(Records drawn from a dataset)
****
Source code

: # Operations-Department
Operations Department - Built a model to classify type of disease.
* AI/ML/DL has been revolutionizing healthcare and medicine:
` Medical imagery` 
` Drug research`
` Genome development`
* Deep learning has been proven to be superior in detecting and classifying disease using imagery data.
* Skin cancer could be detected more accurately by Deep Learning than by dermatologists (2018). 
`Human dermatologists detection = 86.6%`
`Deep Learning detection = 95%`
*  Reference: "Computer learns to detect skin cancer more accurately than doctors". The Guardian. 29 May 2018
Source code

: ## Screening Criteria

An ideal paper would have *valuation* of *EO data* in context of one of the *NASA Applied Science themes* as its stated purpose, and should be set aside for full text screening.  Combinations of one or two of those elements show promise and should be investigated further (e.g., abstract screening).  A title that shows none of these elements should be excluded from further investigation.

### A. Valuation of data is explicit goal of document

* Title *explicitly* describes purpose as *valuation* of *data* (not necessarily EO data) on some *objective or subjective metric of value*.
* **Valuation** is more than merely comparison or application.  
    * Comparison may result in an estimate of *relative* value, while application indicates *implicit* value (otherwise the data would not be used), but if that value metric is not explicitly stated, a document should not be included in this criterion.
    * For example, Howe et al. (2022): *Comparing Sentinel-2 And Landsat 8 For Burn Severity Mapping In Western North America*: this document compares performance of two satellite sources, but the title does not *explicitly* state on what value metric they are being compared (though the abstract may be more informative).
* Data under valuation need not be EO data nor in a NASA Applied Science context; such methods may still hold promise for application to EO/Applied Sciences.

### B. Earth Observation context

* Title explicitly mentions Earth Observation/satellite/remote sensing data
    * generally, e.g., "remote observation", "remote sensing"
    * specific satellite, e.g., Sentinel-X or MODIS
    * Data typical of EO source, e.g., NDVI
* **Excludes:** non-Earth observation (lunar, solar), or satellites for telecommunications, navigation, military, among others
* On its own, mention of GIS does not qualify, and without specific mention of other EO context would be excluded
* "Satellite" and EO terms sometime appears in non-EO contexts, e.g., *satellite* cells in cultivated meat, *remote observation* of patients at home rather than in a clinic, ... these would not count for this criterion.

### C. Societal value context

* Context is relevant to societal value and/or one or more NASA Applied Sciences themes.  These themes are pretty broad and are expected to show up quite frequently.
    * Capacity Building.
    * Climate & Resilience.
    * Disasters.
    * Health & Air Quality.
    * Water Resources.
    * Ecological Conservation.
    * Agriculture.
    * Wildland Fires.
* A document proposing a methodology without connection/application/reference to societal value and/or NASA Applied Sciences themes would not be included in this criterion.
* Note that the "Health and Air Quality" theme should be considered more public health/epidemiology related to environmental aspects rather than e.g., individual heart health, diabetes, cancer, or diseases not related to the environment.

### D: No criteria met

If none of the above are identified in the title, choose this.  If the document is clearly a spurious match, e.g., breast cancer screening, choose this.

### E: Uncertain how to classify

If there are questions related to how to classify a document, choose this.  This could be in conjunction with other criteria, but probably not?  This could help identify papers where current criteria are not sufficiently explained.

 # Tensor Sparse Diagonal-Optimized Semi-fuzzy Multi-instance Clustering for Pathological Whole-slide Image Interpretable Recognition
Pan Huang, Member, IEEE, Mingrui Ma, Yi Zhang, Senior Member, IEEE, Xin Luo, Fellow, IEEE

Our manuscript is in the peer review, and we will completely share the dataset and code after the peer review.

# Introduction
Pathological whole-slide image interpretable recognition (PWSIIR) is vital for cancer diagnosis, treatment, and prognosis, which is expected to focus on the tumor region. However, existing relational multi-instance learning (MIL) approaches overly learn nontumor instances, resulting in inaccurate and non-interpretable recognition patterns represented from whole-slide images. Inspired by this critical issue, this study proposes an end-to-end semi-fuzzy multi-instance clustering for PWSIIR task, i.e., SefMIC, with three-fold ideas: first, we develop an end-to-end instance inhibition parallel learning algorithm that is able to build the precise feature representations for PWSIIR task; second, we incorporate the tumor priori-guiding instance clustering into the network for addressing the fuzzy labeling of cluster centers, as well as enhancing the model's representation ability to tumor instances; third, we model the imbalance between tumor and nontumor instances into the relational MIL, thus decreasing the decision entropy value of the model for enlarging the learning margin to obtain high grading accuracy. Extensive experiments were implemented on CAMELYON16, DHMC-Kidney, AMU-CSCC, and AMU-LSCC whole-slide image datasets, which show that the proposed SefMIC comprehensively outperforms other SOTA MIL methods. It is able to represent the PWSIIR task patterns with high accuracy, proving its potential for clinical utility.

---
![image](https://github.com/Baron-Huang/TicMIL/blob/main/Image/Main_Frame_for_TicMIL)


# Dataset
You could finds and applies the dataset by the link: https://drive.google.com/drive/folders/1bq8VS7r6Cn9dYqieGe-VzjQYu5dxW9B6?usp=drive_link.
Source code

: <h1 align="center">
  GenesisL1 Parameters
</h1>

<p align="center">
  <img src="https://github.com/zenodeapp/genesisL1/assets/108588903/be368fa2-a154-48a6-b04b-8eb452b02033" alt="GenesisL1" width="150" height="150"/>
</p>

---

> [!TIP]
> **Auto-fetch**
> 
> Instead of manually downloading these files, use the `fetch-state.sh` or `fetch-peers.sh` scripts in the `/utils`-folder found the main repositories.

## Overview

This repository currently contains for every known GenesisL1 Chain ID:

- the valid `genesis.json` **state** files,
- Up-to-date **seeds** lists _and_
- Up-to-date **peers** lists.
****
- **To do**: Every record shown above should appear again in your answer, unchanged.

- **Task response**:
Source code

: # Operations-Department
Operations Department - Built a model to classify type of disease.
* AI/ML/DL has been revolutionizing healthcare and medicine:
` Medical imagery` 
` Drug research`
` Genome development`
* Deep learning has been proven to be superior in detecting and classifying disease using imagery data.
* Skin cancer could be detected more accurately by Deep Learning than by dermatologists (2018). 
`Human dermatologists detection = 86.6%`
`Deep Learning detection = 95%`
*  Reference: "Computer learns to detect skin cancer more accurately than doctors". The Guardian. 29 May 2018
Source code

: ## Screening Criteria

An ideal paper would have *valuation* of *EO data* in context of one of the *NASA Applied Science themes* as its stated purpose, and should be set aside for full text screening.  Combinations of one or two of those elements show promise and should be investigated further (e.g., abstract screening).  A title that shows none of these elements should be excluded from further investigation.

### A. Valuation of data is explicit goal of document

* Title *explicitly* describes purpose as *valuation* of *data* (not necessarily EO data) on some *objective or subjective metric of value*.
* **Valuation** is more than merely comparison or application.  
    * Comparison may result in an estimate of *relative* value, while application indicates *implicit* value (otherwise the data would not be used), but if that value metric is not explicitly stated, a document should not be included in this criterion.
    * For example, Howe et al. (2022): *Comparing Sentinel-2 And Landsat 8 For Burn Severity Mapping In Western North America*: this document compares performance of two satellite sources, but the title does not *explicitly* state on what value metric they are being compared (though the abstract may be more informative).
* Data under valuation need not be EO data nor in a NASA Applied Science context; such methods may still hold promise for application to EO/Applied Sciences.

### B. Earth Observation context

* Title explicitly mentions Earth Observation/satellite/remote sensing data
    * generally, e.g., "remote observation", "remote sensing"
    * specific satellite, e.g., Sentinel-X or MODIS
    * Data typical of EO source, e.g., NDVI
* **Excludes:** non-Earth observation (lunar, solar), or satellites for telecommunications, navigation, military, among others
* On its own, mention of GIS does not qualify, and without specific mention of other EO context would be excluded
* "Satellite" and EO terms sometime appears in non-EO contexts, e.g., *satellite* cells in cultivated meat, *remote observation* of patients at home rather than in a clinic, ... these would not count for this criterion.

### C. Societal value context

* Context is relevant to societal value and/or one or more NASA Applied Sciences themes.  These themes are pretty broad and are expected to show up quite frequently.
    * Capacity Building.
    * Climate & Resilience.
    * Disasters.
    * Health & Air Quality.
    * Water Resources.
    * Ecological Conservation.
    * Agriculture.
    * Wildland Fires.
* A document proposing a methodology without connection/application/reference to societal value and/or NASA Applied Sciences themes would not be included in this criterion.
* Note that the "Health and Air Quality" theme should be considered more public health/epidemiology related to environmental aspects rather than e.g., individual heart health, diabetes, cancer, or diseases not related to the environment.

### D: No criteria met

If none of the above are identified in the title, choose this.  If the document is clearly a spurious match, e.g., breast cancer screening, choose this.

### E: Uncertain how to classify

If there are questions related to how to classify a document, choose this.  This could be in conjunction with other criteria, but probably not?  This could help identify papers where current criteria are not sufficiently explained.

 # Tensor Sparse Diagonal-Optimized Semi-fuzzy Multi-instance Clustering for Pathological Whole-slide Image Interpretable Recognition
Pan Huang, Member, IEEE, Mingrui Ma, Yi Zhang, Senior Member, IEEE, Xin Luo, Fellow, IEEE

Our manuscript is in the peer review, and we will completely share the dataset and code after the peer review.

# Introduction
Pathological whole-slide image interpretable recognition (PWSIIR) is vital for cancer diagnosis, treatment, and prognosis, which is expected to focus on the tumor region. However, existing relational multi-instance learning (MIL) approaches overly learn nontumor instances, resulting in inaccurate and non-interpretable recognition patterns represented from whole-slide images. Inspired by this critical issue, this study proposes an end-to-end semi-fuzzy multi-instance clustering for PWSIIR task, i.e., SefMIC, with three-fold ideas: first, we develop an end-to-end instance inhibition parallel learning algorithm that is able to build the precise feature representations for PWSIIR task; second, we incorporate the tumor priori-guiding instance clustering into the network for addressing the fuzzy labeling of cluster centers, as well as enhancing the model's representation ability to tumor instances; third, we model the imbalance between tumor and nontumor instances into the relational MIL, thus decreasing the decision entropy value of the model for enlarging the learning margin to obtain high grading accuracy. Extensive experiments were implemented on CAMELYON16, DHMC-Kidney, AMU-CSCC, and AMU-LSCC whole-slide image datasets, which show that the proposed SefMIC comprehensively outperforms other SOTA MIL methods. It is able to represent the PWSIIR task patterns with high accuracy, proving its potential for clinical utility.

---
![image](https://github.com/Baron-Huang/TicMIL/blob/main/Image/Main_Frame_for_TicMIL)


# Dataset
You could finds and applies the dataset by the link: https://drive.google.com/drive/folders/1bq8VS7r6Cn9dYqieGe-VzjQYu5dxW9B6?usp=drive_link.
Source code

: <h1 align="center">
  GenesisL1 Parameters
</h1>

<p align="center">
  <img src="https://github.com/zenodeapp/genesisL1/assets/108588903/be368fa2-a154-48a6-b04b-8eb452b02033" alt="GenesisL1" width="150" height="150"/>
</p>

---

> [!TIP]
> **Auto-fetch**
> 
> Instead of manually downloading these files, use the `fetch-state.sh` or `fetch-peers.sh` scripts in the `/utils`-folder found the main repositories.

## Overview

This repository currently contains for every known GenesisL1 Chain ID:

- the valid `genesis.json` **state** files,
- Up-to-date **seeds** lists _and_
- Up-to-date **peers** lists.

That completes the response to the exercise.